*Assigned task*. Go over the entries below line by line, copying each one that contains the word "phút".

━━━ Provided records ━━━

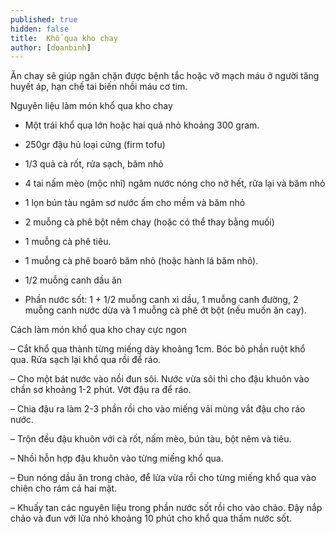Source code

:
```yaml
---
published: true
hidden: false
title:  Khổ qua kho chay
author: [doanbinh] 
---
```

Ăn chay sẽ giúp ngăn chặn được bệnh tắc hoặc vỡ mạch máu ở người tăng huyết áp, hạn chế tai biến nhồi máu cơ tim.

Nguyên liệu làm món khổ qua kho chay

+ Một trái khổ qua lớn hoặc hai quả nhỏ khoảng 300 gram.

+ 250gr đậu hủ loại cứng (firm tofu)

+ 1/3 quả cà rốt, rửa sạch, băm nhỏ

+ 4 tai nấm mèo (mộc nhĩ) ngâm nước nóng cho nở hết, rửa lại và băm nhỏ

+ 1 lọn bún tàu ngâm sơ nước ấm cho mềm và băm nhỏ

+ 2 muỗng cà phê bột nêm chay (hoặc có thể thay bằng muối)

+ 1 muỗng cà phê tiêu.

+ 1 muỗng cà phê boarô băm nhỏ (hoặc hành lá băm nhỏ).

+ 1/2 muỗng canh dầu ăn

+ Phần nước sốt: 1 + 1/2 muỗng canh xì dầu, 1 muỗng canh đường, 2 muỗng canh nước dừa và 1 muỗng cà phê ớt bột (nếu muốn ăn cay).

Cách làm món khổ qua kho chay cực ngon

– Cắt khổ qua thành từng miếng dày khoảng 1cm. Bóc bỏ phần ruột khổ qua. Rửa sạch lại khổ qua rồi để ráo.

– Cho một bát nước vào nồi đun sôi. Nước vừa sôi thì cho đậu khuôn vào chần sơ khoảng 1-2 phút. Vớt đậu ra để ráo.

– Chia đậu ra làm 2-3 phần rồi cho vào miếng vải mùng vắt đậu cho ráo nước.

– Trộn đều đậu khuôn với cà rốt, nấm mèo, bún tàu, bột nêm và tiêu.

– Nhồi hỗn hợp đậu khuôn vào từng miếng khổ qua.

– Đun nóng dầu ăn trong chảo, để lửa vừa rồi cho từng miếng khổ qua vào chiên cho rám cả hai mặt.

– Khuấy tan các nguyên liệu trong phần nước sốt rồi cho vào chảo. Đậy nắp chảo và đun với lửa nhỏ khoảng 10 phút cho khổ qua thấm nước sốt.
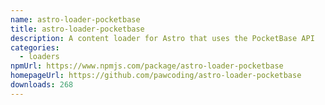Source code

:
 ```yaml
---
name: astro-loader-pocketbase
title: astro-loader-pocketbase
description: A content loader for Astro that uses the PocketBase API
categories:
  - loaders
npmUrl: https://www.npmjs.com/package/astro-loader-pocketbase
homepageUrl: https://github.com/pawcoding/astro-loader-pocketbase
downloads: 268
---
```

━━━

*Result of this exercise*.
– Cho một bát nước vào nồi đun sôi. Nước vừa sôi thì cho đậu khuôn vào chần sơ khoảng 1-2 phút. Vớt đậu ra để ráo.
– Khuấy tan các nguyên liệu trong phần nước sốt rồi cho vào chảo. Đậy nắp chảo và đun với lửa nhỏ khoảng 10 phút cho khổ qua thấm nước sốt.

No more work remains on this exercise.